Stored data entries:

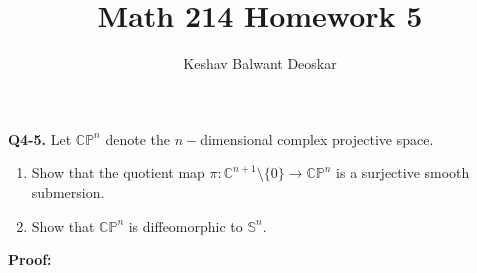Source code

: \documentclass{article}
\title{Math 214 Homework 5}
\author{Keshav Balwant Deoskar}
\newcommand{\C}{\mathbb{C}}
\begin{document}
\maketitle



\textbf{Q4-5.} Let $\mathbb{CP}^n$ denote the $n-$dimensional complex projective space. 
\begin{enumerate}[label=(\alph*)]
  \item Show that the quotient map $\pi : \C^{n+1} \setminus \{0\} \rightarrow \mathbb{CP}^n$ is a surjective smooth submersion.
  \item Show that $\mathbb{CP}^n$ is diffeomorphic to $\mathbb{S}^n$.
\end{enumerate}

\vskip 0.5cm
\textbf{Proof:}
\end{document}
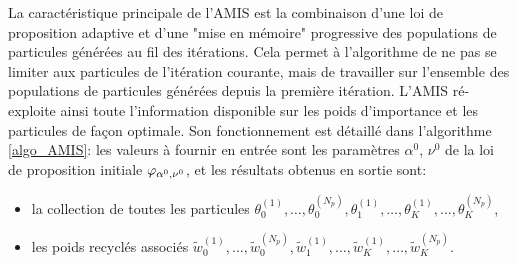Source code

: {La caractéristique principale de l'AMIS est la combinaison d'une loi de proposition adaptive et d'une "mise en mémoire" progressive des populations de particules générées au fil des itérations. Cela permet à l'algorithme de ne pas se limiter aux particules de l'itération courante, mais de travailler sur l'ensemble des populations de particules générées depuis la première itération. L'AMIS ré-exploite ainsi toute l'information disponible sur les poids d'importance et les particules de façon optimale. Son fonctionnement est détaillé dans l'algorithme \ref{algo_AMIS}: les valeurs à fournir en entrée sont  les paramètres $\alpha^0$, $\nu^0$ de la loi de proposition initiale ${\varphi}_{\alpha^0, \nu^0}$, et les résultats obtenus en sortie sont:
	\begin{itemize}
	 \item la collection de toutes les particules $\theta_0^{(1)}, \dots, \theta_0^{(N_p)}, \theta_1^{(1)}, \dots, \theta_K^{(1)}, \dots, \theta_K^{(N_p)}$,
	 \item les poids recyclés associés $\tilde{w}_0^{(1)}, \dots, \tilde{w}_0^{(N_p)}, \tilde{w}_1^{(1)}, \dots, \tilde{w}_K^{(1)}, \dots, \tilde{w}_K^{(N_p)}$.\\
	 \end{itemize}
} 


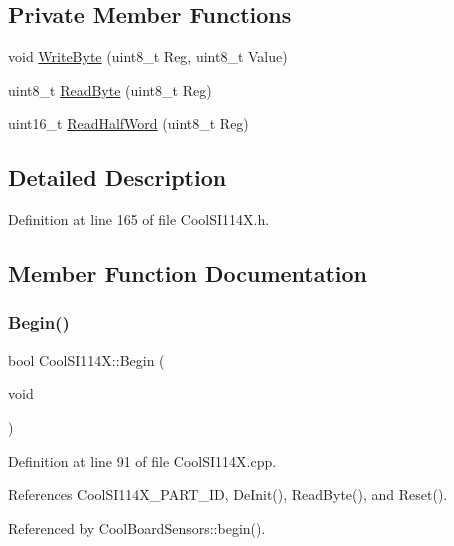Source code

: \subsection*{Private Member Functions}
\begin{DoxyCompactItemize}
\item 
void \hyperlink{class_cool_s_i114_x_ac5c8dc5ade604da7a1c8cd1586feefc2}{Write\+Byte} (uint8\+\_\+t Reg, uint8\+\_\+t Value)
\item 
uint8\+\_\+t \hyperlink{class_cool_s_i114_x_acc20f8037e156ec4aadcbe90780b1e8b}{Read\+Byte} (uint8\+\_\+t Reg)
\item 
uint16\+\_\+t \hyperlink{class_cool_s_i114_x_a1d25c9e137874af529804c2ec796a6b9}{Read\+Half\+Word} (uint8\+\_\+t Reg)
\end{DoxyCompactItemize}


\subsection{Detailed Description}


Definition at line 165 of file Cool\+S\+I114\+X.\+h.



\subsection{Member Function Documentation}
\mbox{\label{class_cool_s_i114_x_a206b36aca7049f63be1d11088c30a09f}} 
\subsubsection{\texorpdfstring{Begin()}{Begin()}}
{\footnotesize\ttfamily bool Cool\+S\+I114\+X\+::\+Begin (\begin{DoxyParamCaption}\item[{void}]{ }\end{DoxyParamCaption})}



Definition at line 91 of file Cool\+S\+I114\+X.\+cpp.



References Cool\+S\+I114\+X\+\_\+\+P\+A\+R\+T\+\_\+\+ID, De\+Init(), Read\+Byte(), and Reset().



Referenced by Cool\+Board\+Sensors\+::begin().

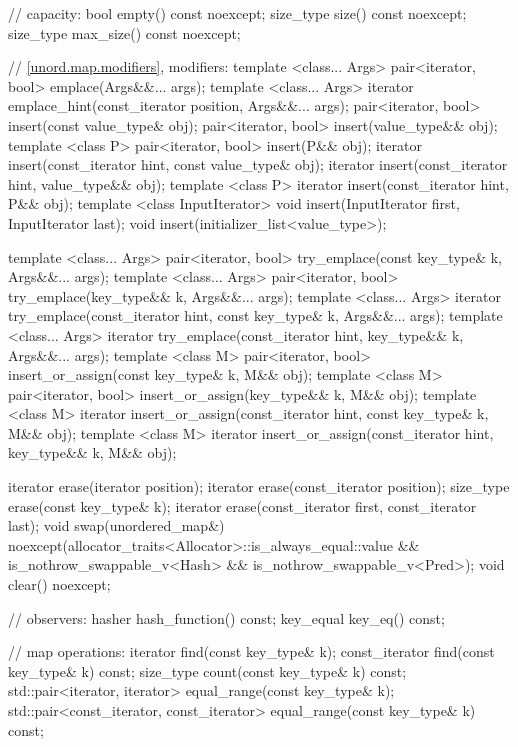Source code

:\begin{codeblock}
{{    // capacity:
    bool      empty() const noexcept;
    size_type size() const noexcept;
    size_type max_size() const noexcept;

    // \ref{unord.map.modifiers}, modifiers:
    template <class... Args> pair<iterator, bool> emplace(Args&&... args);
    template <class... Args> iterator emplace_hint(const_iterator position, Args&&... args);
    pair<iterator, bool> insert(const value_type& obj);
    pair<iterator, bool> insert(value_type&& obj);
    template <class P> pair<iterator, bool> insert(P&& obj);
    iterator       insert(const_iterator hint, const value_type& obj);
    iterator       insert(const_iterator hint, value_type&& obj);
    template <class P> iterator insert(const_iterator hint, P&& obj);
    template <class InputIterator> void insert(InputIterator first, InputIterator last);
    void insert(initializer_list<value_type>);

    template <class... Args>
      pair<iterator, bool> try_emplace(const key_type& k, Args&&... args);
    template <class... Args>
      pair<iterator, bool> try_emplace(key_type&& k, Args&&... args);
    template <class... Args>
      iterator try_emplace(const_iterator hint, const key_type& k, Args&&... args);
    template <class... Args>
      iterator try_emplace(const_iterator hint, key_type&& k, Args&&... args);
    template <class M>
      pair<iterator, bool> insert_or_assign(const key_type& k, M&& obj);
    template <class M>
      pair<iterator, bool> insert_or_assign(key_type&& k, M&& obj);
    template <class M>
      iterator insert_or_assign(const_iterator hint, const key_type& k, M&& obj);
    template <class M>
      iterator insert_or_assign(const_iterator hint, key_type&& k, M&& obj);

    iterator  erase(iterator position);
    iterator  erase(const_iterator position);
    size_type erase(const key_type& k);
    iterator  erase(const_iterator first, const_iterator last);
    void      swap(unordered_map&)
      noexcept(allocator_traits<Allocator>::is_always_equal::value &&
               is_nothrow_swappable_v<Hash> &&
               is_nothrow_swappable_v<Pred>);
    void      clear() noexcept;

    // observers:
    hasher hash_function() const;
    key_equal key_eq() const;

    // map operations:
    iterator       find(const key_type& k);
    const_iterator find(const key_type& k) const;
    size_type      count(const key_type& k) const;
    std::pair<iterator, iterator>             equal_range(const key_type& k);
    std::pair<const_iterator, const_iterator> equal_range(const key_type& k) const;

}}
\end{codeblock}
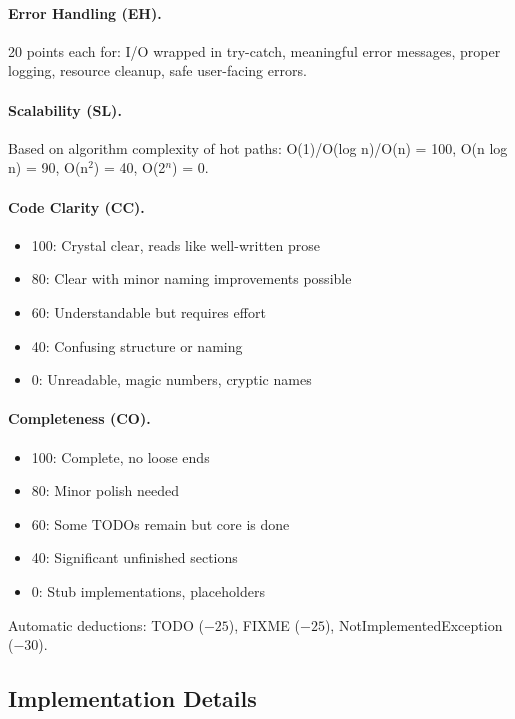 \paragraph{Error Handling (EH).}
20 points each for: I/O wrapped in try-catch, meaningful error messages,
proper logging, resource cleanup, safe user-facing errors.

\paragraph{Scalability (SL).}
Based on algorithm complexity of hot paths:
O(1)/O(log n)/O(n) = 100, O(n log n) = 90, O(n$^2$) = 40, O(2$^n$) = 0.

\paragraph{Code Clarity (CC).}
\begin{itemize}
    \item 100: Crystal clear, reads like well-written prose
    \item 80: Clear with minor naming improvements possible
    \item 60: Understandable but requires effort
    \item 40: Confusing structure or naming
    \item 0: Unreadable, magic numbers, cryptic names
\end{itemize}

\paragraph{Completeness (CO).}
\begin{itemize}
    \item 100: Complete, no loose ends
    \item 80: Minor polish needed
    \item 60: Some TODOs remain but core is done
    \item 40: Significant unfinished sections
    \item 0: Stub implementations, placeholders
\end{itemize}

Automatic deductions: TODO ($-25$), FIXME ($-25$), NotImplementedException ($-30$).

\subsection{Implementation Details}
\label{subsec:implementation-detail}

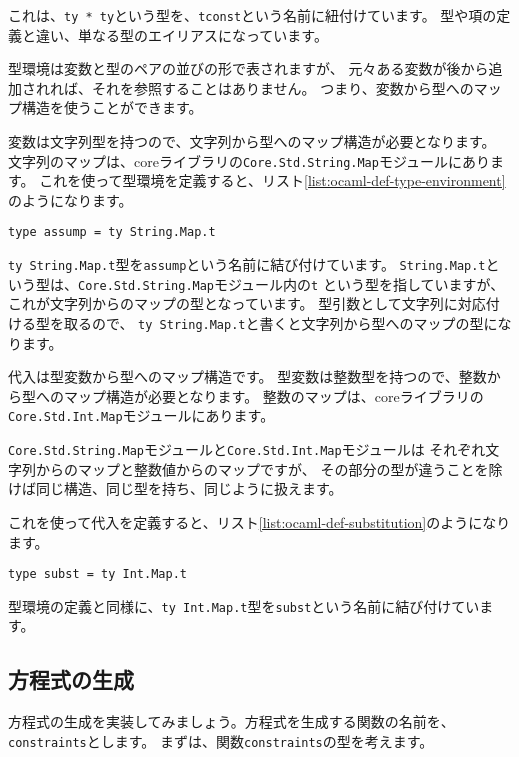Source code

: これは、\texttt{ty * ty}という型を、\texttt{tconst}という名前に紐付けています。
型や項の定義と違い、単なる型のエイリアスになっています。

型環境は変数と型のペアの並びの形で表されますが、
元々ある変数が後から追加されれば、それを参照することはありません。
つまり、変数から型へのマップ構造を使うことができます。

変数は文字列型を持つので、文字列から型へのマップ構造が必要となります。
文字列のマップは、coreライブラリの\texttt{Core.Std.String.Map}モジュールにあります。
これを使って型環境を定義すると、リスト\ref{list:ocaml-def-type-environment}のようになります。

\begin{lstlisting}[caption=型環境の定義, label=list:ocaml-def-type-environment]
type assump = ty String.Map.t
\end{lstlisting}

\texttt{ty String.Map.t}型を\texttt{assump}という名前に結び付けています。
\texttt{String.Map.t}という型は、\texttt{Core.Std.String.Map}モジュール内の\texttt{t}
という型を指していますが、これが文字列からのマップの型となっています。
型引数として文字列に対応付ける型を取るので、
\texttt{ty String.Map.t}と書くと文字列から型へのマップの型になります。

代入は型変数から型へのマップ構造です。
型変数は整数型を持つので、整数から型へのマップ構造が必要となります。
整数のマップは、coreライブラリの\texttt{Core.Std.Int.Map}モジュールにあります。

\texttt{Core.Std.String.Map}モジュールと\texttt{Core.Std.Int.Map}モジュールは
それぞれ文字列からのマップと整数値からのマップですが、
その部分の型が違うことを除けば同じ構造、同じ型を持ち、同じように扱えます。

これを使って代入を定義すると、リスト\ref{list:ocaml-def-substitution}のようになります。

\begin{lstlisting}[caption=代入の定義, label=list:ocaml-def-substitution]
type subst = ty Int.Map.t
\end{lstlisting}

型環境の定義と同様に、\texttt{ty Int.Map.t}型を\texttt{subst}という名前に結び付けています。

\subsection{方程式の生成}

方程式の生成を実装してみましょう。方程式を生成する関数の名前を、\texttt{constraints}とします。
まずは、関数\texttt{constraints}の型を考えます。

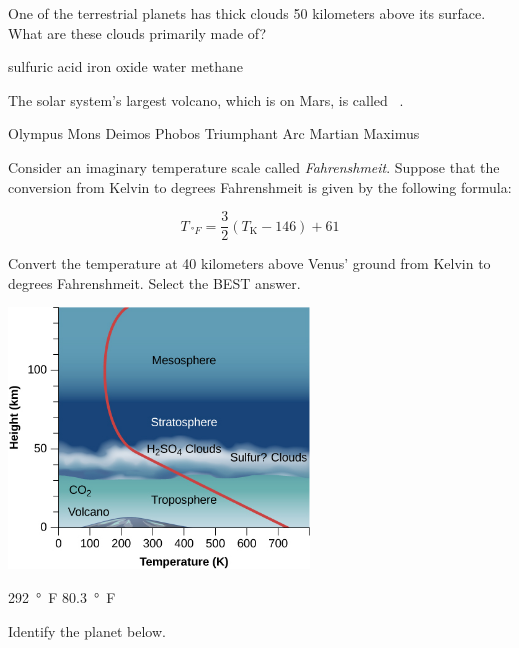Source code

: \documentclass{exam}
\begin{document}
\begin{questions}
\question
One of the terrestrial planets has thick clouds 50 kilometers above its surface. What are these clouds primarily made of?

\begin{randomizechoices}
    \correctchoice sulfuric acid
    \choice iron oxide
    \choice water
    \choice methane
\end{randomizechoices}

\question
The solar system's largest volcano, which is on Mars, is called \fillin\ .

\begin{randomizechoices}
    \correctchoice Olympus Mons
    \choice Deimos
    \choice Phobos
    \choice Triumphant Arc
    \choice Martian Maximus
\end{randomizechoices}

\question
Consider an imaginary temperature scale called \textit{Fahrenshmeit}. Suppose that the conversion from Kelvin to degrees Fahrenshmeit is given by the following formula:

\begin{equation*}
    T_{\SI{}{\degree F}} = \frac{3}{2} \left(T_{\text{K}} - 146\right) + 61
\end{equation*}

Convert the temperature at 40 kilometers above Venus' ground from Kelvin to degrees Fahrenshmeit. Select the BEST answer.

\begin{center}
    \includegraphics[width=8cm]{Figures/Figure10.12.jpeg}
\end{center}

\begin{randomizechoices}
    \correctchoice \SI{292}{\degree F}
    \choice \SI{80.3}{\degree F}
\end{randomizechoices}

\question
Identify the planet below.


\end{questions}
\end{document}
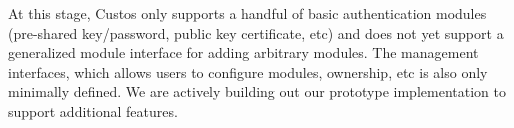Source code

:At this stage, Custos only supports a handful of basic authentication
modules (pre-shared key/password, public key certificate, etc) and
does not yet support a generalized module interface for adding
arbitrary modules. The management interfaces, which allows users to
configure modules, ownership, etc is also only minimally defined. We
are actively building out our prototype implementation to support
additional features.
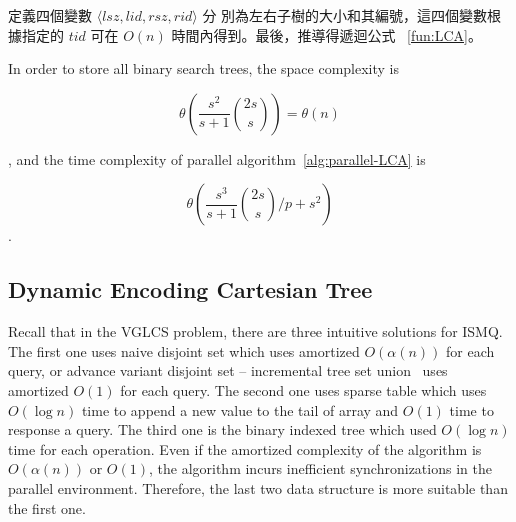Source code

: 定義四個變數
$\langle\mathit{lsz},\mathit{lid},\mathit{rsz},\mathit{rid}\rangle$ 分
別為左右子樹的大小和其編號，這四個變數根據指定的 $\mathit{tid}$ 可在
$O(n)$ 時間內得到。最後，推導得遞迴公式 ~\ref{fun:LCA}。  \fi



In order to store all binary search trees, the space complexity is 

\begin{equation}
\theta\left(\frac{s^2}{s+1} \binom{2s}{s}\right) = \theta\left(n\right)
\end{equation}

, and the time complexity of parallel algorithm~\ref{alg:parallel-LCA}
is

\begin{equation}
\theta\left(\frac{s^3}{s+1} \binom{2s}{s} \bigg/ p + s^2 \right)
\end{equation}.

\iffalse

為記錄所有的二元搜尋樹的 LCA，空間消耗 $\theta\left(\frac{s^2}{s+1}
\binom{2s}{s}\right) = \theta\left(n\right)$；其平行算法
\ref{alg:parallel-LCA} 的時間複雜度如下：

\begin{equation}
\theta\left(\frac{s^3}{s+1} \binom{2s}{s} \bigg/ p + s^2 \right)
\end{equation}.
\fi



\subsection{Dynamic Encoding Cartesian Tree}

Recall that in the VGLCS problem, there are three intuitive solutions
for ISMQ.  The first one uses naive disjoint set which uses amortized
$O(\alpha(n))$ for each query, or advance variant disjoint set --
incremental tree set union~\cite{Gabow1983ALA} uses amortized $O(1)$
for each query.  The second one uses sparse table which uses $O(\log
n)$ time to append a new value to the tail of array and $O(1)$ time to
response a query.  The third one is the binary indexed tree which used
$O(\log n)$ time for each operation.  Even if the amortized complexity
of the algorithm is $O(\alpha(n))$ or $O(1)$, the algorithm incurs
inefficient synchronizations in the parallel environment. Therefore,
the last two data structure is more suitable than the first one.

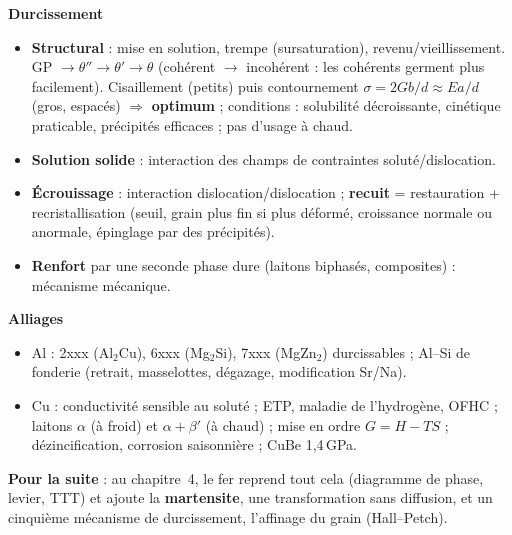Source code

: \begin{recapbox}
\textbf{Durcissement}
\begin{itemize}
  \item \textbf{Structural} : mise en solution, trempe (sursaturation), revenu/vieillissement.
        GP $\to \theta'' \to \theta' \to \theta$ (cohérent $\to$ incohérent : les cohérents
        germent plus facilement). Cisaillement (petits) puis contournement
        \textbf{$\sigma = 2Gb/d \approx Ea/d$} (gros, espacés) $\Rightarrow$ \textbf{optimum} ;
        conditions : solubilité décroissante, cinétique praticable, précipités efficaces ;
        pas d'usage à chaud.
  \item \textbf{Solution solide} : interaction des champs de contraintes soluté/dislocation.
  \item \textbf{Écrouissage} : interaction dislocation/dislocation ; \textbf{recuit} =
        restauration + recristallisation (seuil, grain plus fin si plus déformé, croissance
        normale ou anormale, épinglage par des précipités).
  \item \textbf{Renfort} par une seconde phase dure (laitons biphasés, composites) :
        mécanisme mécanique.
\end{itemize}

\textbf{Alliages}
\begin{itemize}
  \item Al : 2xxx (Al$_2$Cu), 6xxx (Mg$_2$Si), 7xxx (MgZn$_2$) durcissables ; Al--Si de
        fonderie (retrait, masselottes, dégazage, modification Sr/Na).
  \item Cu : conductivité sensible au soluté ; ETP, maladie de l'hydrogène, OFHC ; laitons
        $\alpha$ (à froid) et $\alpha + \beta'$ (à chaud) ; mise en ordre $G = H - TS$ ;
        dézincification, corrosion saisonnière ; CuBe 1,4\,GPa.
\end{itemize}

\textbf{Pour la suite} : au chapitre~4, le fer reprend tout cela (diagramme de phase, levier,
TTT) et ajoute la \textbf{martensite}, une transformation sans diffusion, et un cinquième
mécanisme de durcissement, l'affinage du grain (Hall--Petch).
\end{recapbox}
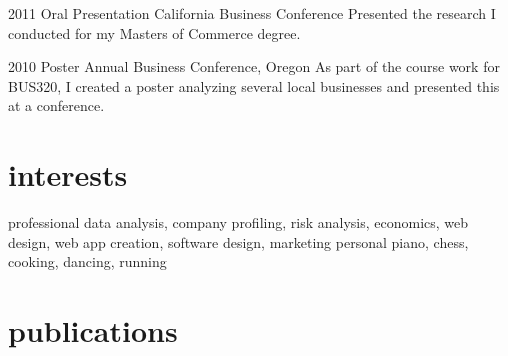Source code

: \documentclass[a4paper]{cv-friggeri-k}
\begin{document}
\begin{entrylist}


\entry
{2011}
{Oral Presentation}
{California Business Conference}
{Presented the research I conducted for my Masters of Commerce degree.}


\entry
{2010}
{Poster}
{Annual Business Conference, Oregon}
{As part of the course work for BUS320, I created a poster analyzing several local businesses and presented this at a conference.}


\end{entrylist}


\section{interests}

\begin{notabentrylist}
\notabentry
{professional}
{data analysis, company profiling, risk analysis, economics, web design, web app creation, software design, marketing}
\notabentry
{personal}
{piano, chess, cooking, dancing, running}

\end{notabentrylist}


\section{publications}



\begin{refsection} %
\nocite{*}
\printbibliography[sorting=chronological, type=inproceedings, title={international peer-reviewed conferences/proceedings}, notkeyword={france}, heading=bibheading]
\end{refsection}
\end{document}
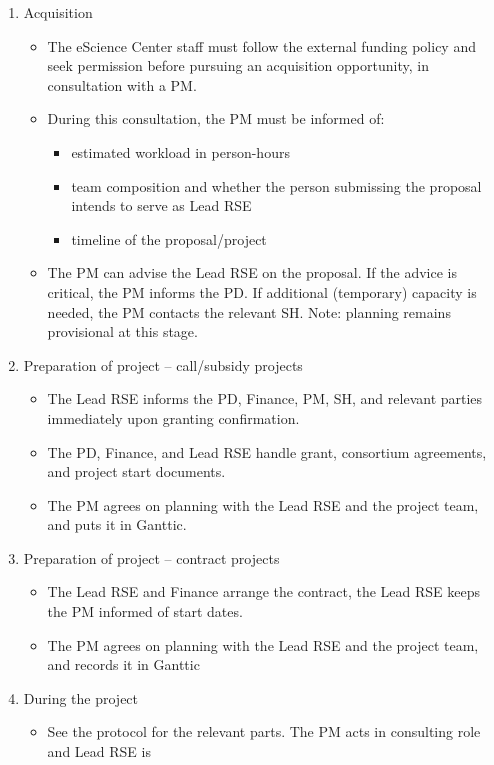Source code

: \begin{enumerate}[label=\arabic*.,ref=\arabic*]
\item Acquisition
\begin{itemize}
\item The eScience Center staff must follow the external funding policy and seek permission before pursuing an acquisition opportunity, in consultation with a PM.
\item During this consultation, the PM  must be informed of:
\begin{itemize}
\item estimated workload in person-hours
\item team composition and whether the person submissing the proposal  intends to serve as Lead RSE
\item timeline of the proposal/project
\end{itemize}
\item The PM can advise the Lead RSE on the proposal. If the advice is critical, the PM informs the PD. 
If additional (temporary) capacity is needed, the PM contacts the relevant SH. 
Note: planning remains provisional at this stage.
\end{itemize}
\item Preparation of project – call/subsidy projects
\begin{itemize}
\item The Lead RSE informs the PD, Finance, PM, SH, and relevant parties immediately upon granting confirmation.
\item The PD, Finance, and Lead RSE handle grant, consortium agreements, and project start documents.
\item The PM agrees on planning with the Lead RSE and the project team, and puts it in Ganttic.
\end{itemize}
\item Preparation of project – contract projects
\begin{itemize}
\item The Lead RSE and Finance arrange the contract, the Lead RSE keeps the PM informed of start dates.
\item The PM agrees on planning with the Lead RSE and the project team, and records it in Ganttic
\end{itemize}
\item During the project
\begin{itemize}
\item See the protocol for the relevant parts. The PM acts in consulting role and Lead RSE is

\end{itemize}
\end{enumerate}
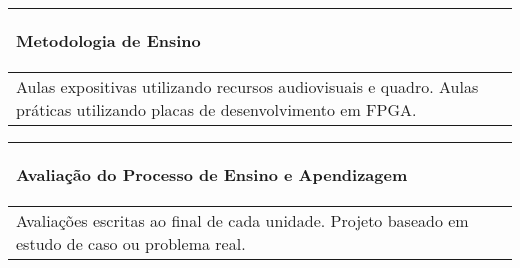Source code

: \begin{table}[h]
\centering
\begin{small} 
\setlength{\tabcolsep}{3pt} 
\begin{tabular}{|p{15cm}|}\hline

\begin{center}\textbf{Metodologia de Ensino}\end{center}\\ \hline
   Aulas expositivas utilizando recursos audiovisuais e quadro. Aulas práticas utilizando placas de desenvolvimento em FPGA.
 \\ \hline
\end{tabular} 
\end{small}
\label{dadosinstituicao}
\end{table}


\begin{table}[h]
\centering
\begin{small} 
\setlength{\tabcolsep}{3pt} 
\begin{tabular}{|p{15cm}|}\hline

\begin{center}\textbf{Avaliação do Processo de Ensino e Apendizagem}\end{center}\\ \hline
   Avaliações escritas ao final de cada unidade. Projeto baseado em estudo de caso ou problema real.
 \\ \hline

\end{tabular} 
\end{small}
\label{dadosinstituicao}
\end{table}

TASK: Each line in the records above with "informed" must be returned.

EXERCISE RESPONSE:
\item During this consultation, the PM  must be informed of:
\item The Lead RSE and Finance arrange the contract, the Lead RSE keeps the PM informed of start dates.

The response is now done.